--- Your task ---
Using the entries below, show all lines with the string "regular".

Recorded data:
Start of Block
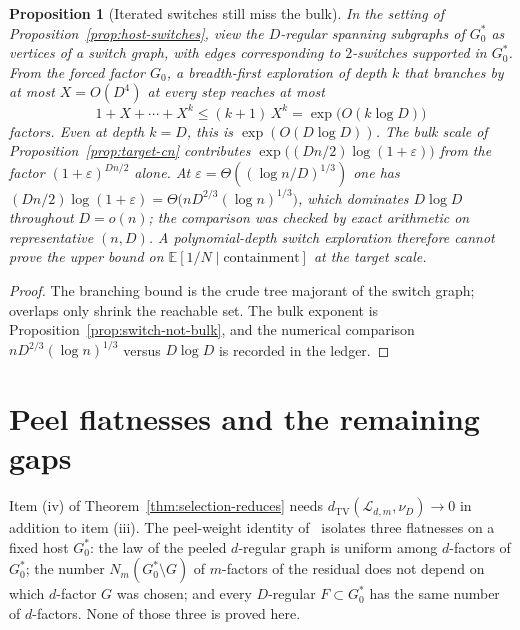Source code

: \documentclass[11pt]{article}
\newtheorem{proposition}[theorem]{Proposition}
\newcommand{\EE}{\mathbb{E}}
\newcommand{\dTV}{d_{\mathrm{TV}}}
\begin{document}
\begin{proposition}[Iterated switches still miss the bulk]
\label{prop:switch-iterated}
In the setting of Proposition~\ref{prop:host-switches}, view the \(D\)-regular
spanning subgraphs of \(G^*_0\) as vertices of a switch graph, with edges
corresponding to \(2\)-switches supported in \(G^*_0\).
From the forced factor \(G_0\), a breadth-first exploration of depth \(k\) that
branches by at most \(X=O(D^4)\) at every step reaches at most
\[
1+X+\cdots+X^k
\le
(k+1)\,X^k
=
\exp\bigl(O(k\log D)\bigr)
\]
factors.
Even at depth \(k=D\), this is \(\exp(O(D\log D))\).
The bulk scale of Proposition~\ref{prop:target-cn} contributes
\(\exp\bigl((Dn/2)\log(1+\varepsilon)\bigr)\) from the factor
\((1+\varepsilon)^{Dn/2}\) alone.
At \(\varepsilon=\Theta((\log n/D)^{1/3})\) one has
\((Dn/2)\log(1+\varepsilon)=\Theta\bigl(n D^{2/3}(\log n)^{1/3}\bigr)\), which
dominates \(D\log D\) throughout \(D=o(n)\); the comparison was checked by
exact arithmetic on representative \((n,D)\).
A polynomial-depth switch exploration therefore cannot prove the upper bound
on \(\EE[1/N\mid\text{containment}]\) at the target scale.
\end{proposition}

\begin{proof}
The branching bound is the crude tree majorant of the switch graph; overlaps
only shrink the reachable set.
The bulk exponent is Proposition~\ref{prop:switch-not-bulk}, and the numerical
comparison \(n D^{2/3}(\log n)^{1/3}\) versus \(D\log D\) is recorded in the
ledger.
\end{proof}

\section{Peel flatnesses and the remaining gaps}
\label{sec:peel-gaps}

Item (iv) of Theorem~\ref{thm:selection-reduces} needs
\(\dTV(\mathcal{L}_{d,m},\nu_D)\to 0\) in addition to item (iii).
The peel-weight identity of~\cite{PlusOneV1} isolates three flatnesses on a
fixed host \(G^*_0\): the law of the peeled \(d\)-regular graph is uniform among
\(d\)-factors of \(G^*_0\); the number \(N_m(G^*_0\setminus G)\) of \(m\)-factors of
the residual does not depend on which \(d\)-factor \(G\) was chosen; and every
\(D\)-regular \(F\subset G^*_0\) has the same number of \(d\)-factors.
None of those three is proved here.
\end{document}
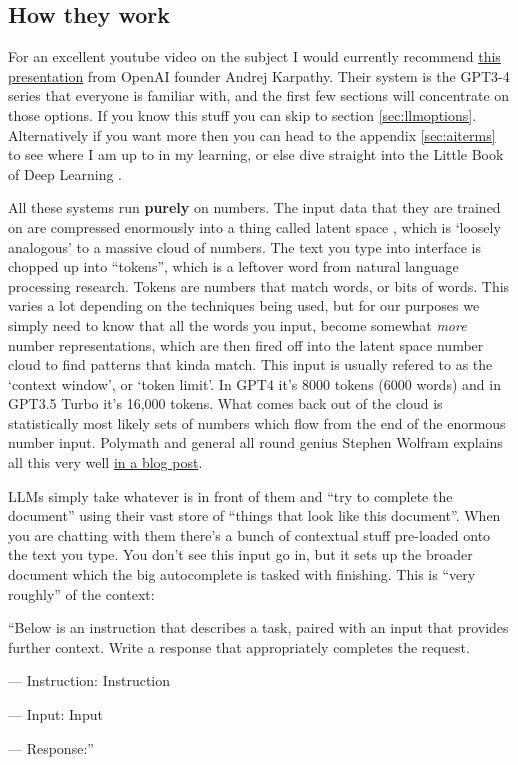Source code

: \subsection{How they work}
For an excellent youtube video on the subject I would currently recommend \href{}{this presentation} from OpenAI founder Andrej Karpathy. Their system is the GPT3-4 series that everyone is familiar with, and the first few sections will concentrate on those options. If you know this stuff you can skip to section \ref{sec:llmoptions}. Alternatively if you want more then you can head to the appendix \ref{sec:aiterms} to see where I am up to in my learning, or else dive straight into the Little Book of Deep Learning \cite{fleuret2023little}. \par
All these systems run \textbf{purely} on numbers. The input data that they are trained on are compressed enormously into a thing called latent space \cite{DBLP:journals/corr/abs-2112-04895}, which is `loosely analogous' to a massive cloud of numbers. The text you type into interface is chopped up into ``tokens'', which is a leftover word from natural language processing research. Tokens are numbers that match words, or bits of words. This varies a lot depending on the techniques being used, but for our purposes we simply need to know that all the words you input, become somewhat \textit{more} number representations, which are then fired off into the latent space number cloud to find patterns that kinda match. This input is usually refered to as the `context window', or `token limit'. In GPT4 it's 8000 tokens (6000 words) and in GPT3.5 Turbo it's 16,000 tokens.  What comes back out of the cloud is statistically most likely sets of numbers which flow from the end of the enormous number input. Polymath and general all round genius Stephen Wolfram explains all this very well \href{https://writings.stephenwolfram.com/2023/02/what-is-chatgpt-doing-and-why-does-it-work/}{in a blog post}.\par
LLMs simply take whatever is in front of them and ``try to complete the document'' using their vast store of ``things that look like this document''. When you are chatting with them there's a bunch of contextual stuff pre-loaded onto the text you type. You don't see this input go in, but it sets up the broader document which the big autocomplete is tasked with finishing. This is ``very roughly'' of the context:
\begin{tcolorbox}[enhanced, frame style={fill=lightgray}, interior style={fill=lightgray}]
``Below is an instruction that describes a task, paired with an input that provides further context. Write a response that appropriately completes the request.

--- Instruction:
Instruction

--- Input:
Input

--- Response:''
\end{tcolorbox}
End of Block
--- Result of the exercise ---
In the setting of Proposition~\ref{prop:host-switches}, view the \(D\)-regular
fixed host \(G^*_0\): the law of the peeled \(d\)-regular graph is uniform among
\(D\)-regular \(F\subset G^*_0\) has the same number of \(d\)-factors.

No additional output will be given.